Pierce & Mandell P.C.’s health care lawyers are uniquely qualified to assist medical professionals in understanding, interpreting and complying with the latest PMP regulations. Contact us.

HIPAA “De-Identification Process” is Clarified by Department of Health and Human Services

Thursday, January 10, 2013
By: Rebecca Merrill

Guidance from the Office for Civil Rights (OCR) of the Department of Health and Human Services (HHS) provides clarity on the available methods of de-identification of protected health information (PHI) as well as the federal government’s scrutiny of such procedures.

The Privacy Rule of the Health Insurance Portability and Accountability Act of 1996 (HIPAA) established two methods of de-identification: (1) Expert Determination Method and (2) Safe Harbor Method. 45 C.F.R. § 164.514(a).  These de-identification methods are applied to PHI to enable the use of health information for non-treatment purposes (e.g., research and policy development), while protecting the individual’s right to privacy by removing identifiers from the PHI prior to utilizing the data for secondary purposes.

Applying the expert determination method, a covered entity may determine that health information is not identifiable if a qualified expert, applying generally acceptable statistical and scientific principles and methods for rendering information not individually identifiable, (i) “determines that the risk is very small that the information could be used, alone or in combination with other reasonably available information, by an anticipated recipient to identify an individual who is a subject of the information; and (ii) documents the methods and results of the analysis that justify such determination.”  45 C.F.R. § 164.514(b).

The HHS guidance sets forth factors that the agency will apply when scrutinizing expert qualifications for the purpose of expert de-identification.  These factors will be helpful to health care providers, health plans and business associates in assessing the qualifications of an expert and understanding the de-identification process and risk assessment.  

The HHS guidance also details three primary principles that should guide expert risk assessment.  The first principle, replicability, involves the prioritization of “health information features into levels of risk according to the chance it will consistently occur in relation to the individual.”  For example, low risk replicability would occur when the “results of a patient’s blood glucose level test will vary”; whereas, high risk replicability would exists when the “[d]emographics of a patient (e.g., birth date) are relatively stable.” Id.  Second, the principle of data source availability examines “which external data sources contain the patients’ identifiers and the replicable features in health information, as well as who is permitted access to the data source.” Id.   In it Guidance, HHS indicates that lab reports with identifying information that are often limited to healthcare environments are low risk, while patient name and demographic information often in public sources (e.g., vital records) are high risk.  Third, the principle of distinguishability requires a determination of “the extent to which the subject’s data can be distinguished in the health information.”  Id.

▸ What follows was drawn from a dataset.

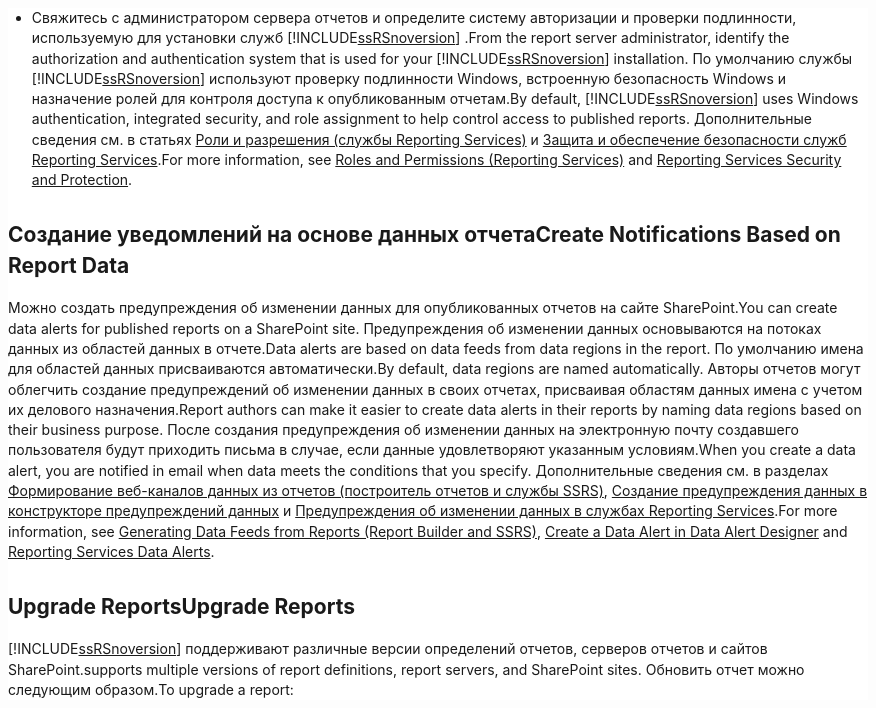 -   <span data-ttu-id="f03c6-260">Свяжитесь с администратором сервера отчетов и определите систему авторизации и проверки подлинности, используемую для установки служб [!INCLUDE[ssRSnoversion](../../../includes/ssrsnoversion-md.md)] .</span><span class="sxs-lookup"><span data-stu-id="f03c6-260">From the report server administrator, identify the authorization and authentication system that is used for your [!INCLUDE[ssRSnoversion](../../../includes/ssrsnoversion-md.md)] installation.</span></span> <span data-ttu-id="f03c6-261">По умолчанию службы [!INCLUDE[ssRSnoversion](../../../includes/ssrsnoversion-md.md)] используют проверку подлинности Windows, встроенную безопасность Windows и назначение ролей для контроля доступа к опубликованным отчетам.</span><span class="sxs-lookup"><span data-stu-id="f03c6-261">By default, [!INCLUDE[ssRSnoversion](../../../includes/ssrsnoversion-md.md)] uses Windows authentication, integrated security, and role assignment to help control access to published reports.</span></span> <span data-ttu-id="f03c6-262">Дополнительные сведения см. в статьях [Роли и разрешения (службы Reporting Services)](../security/roles-and-permissions-reporting-services.md) и [Защита и обеспечение безопасности служб Reporting Services](../security/reporting-services-security-and-protection.md).</span><span class="sxs-lookup"><span data-stu-id="f03c6-262">For more information, see [Roles and Permissions &#40;Reporting Services&#41;](../security/roles-and-permissions-reporting-services.md) and [Reporting Services Security and Protection](../security/reporting-services-security-and-protection.md).</span></span>

## <a name="create-notifications-based-on-report-data"></a><span data-ttu-id="f03c6-263">Создание уведомлений на основе данных отчета</span><span class="sxs-lookup"><span data-stu-id="f03c6-263">Create Notifications Based on Report Data</span></span>
 <span data-ttu-id="f03c6-264">Можно создать предупреждения об изменении данных для опубликованных отчетов на сайте SharePoint.</span><span class="sxs-lookup"><span data-stu-id="f03c6-264">You can create data alerts for published reports on a SharePoint site.</span></span> <span data-ttu-id="f03c6-265">Предупреждения об изменении данных основываются на потоках данных из областей данных в отчете.</span><span class="sxs-lookup"><span data-stu-id="f03c6-265">Data alerts are based on data feeds from data regions in the report.</span></span> <span data-ttu-id="f03c6-266">По умолчанию имена для областей данных присваиваются автоматически.</span><span class="sxs-lookup"><span data-stu-id="f03c6-266">By default, data regions are named automatically.</span></span> <span data-ttu-id="f03c6-267">Авторы отчетов могут облегчить создание предупреждений об изменении данных в своих отчетах, присваивая областям данных имена с учетом их делового назначения.</span><span class="sxs-lookup"><span data-stu-id="f03c6-267">Report authors can make it easier to create data alerts in their reports by naming data regions based on their business purpose.</span></span> <span data-ttu-id="f03c6-268">После создания предупреждения об изменении данных на электронную почту создавшего пользователя будут приходить письма в случае, если данные удовлетворяют указанным условиям.</span><span class="sxs-lookup"><span data-stu-id="f03c6-268">When you create a data alert, you are notified in email when data meets the conditions that you specify.</span></span> <span data-ttu-id="f03c6-269">Дополнительные сведения см. в разделах [Формирование веб-каналов данных из отчетов (построитель отчетов и службы SSRS)](../report-builder/generating-data-feeds-from-reports-report-builder-and-ssrs.md), [Создание предупреждения данных в конструкторе предупреждений данных](../create-a-data-alert-in-data-alert-designer.md) и [Предупреждения об изменении данных в службах Reporting Services](../reporting-services-data-alerts.md).</span><span class="sxs-lookup"><span data-stu-id="f03c6-269">For more information, see [Generating Data Feeds from Reports &#40;Report Builder and SSRS&#41;](../report-builder/generating-data-feeds-from-reports-report-builder-and-ssrs.md), [Create a Data Alert in Data Alert Designer](../create-a-data-alert-in-data-alert-designer.md) and [Reporting Services Data Alerts](../reporting-services-data-alerts.md).</span></span>

## <a name="upgrade-reports"></a><span data-ttu-id="f03c6-270">Upgrade Reports</span><span class="sxs-lookup"><span data-stu-id="f03c6-270">Upgrade Reports</span></span>
 [!INCLUDE[ssRSnoversion](../../../includes/ssrsnoversion-md.md)] <span data-ttu-id="f03c6-271">поддерживают различные версии определений отчетов, серверов отчетов и сайтов SharePoint.</span><span class="sxs-lookup"><span data-stu-id="f03c6-271">supports multiple versions of report definitions, report servers, and SharePoint sites.</span></span> <span data-ttu-id="f03c6-272">Обновить отчет можно следующим образом.</span><span class="sxs-lookup"><span data-stu-id="f03c6-272">To upgrade a report:</span></span>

Finally, the HHS guidance addresses the Safe Harbor Method, pursuant to which a covered entity can de-identify PHI by adhering to a de-identification framework that mandates removal of at least 18 identifiers from the health information and requires that the covered entity.  In addition, the Safe Harbor requires that the covered entity have no actual knowledge of potential for an individual to be identified by the de-identified information alone or in combination with other information. 45 C.F.R. § 164.514(b).  The HHS guidance offers clarification on several of these factors, enabling the covered entity to better navigate the de-identification process.  In addition, the guidance provides examples of what constitutes “actual knowledge.”   Finally, the guidance explains that once data is de-identified in accordance with the Safe Harbor, covered entities are not required to enter into data use agreements when sharing the information with third-parties.